指で触ると、確かにカサカサしているような気がする。
「今まで口荒れるなんてことなかったんですけど。病院の空調のせいかな。」
これまで唇の心配などしたこともなかった。
「お前リップとか持ってなさそうだよな。」
「はあ…、持ってないですね。」



「…で、まだ買ってないんですけど。」
「買ってないのかよ!」

ヒロさんの突っ込みがキレイに決まったところで、俺は苦笑しながら白衣を取り出した。
「ンなもん、病院の売店行きゃ売ってるだろ。」
「ええ、そうしようと思ったんですけど…。」

『せんせー、リップ買うのー?』
『あたしのやつ使ってもいいよ、せんせー。』
『えー、これのほうがいいにおいするから、あたしの使ってー。』

「…とまあ、女の子たちに囲まれてしまって。」
結局その場では買えなかった、というわけだ。
「でもすごいですよね。女の子たちは小学生でもみんなちゃんとリップクリームなんて持ってるんですね。」
広げた白衣の襟元には、うすいピンクの染み。
ジェルタイプのリップを俺の口元に持ってこようとして、
手が届かずにこんなところについてしまったのだ。
襟についた口紅なんてベタな浮気の証拠みたいだけれど、
ヒロさんはダセーと言って笑い飛ばした。

「ま、俺も持ってるけどな。」
「そうなんですか?」
そういえばヒロさんの唇はつやつやしてて、
吸ったり舐めたり色んなところをしゃぶってもらうと死ぬほど気持ちいいけれど、
リップを使ってるなんて知らなかった。
「研究室みたいに本の多い場所にいるとどうしても乾燥すんだよ。冬場とかな。」
「俺…、ヒロさんがリップ使ってるところ見たことないです。」
「ああ?だから大学が乾燥するっつったじゃねえか。」
どうしよう、なんだかハラハラしてきた。
リップを唇に塗るヒロさんはきっとすごく色っぽくて、
俺の知らないところで誰かにそんな姿を見せてるのかな。

あ、ほんとに心配になってきた。

「できれば誰も見てないところで使ってくださいね。」
「何つまんねーこと考えてるんだよ!!」
ヒロさんは自分が可愛いということをもう少し自覚してもらわないと。

「…つか、俺もう一本持ってるけど使うか?」
そう言ってヒロさんは自分の部屋から新品のリップを持ってきた。
「安かったから二本買っちまったけど、そうそう使いきるもんじゃないからな。
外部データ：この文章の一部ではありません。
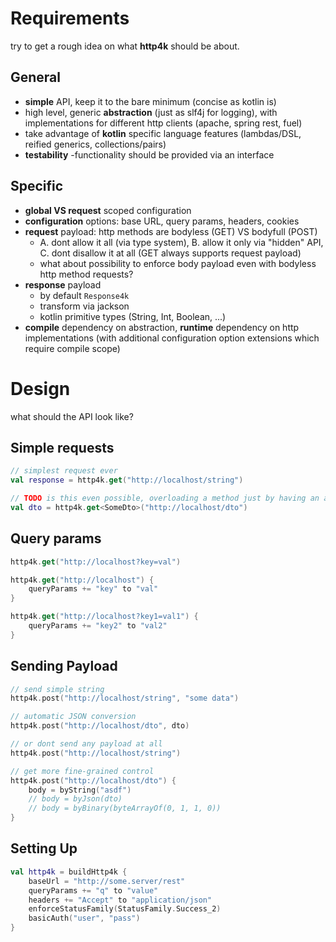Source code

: 
# Requirements

try to get a rough idea on what **http4k** should be about.

## General

* **simple** API, keep it to the bare minimum (concise as kotlin is)
* high level, generic **abstraction** (just as slf4j for logging), with implementations for different http clients (apache, spring rest, fuel) 
* take advantage of **kotlin** specific language features (lambdas/DSL, reified generics, collections/pairs)
* **testability** -functionality should be provided via an interface

## Specific

* **global VS request** scoped configuration
* **configuration** options: base URL, query params, headers, cookies
* **request** payload: http methods are bodyless (GET) VS bodyfull (POST)
    * A. dont allow it all (via type system), B. allow it only via "hidden" API, C. dont disallow it at all (GET always supports request payload)
    * what about possibility to enforce body payload even with bodyless http method requests?
* **response** payload
    * by default `Response4k`
    * transform via jackson
    * kotlin primitive types (String, Int, Boolean, ...)
* **compile** dependency on abstraction, **runtime** dependency on http implementations (with additional configuration option extensions which require compile scope)

# Design

what should the API look like?

## Simple requests

```kotlin
// simplest request ever
val response = http4k.get("http://localhost/string")

// TODO is this even possible, overloading a method just by having an additional type parameter?!
val dto = http4k.get<SomeDto>("http://localhost/dto")
```

## Query params

```kotlin
http4k.get("http://localhost?key=val")

http4k.get("http://localhost") {
    queryParams += "key" to "val"
}

http4k.get("http://localhost?key1=val1") {
    queryParams += "key2" to "val2"
}
```

## Sending Payload

```kotlin
// send simple string
http4k.post("http://localhost/string", "some data")

// automatic JSON conversion
http4k.post("http://localhost/dto", dto)

// or dont send any payload at all
http4k.post("http://localhost/string")

// get more fine-grained control
http4k.post("http://localhost/dto") {
    body = byString("asdf")
    // body = byJson(dto)
    // body = byBinary(byteArrayOf(0, 1, 1, 0))
}
```

## Setting Up

```kotlin
val http4k = buildHttp4k {
    baseUrl = "http://some.server/rest"
    queryParams += "q" to "value"
    headers += "Accept" to "application/json"
    enforceStatusFamily(StatusFamily.Success_2)
    basicAuth("user", "pass")
}
```
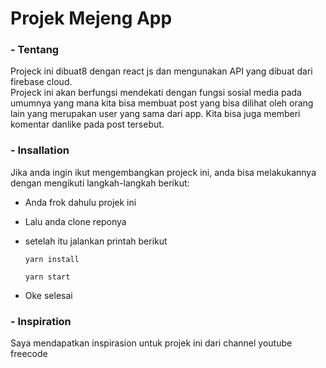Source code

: # Projek Mejeng App

### - Tentang

Projeck ini dibuat8 dengan react js dan mengunakan API yang dibuat dari firebase cloud.<br>
Projeck ini akan berfungsi mendekati dengan fungsi sosial media pada umumnya yang mana kita bisa membuat post yang bisa dilihat oleh orang lain yang merupakan user yang sama dari app. Kita bisa juga memberi komentar danlike pada post tersebut.

### - Insallation

Jika anda ingin ikut mengembangkan projeck ini, anda bisa melakukannya dengan mengikuti langkah-langkah berikut:

- Anda frok dahulu projek ini
- Lalu anda clone reponya
- setelah itu jalankan printah berikut

  ```
  yarn install

  yarn start
  ```

- Oke selesai

### - Inspiration

Saya mendapatkan inspirasion untuk projek ini dari channel youtube freecode
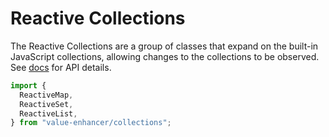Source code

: # Reactive Collections

The Reactive Collections are a group of classes that expand on the built-in JavaScript collections, allowing changes to the collections to be observed. See [docs](https://value-enhancer.js.org/modules/collections.html) for API details.

```ts
import {
  ReactiveMap,
  ReactiveSet,
  ReactiveList,
} from "value-enhancer/collections";
```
」
ほら、と投げてよこしたのは無香料の薬用リップ。
ヒロさんらしい。
「ありがとうございます!」
これってヒロさんとお揃いってことですよね。
これだけで十分嬉しかったけれど、俺はもっといいことを思いついてしまった。
「あの、お揃いは嬉しいんですけど…、」
「ん?なんか文句でもあるのか?」

「どうせならヒロさんの使いさしのほうが欲しいで」

す、と言い終わらないうちにヒロさんの必殺・クッションアタックに襲われた。
「黙れ!変態ッ!」
「でもこれでヒロさんとキスするときも大丈夫ですね。」
「黙れっつっとろーが!!!!」

病院の空調でカサカサしてしまう唇も、
ヒロさんに会えなくて寂しい気持ちも、この一本で潤ってしまう。
なんという俺だけの魔法使い!

後日ヒロさんの隙を見計らって、自分のリップと交換してしまった。
俺のはまだあんまり減っていないから気付いてはいるんじゃないかな。
何も言ってこないってことは、いいってことですよね。

そっと白衣の胸元を撫でてみる。
ヒロさんに会えない日はまだ続くけれど、
ほらポケットにはヒロさんの唇。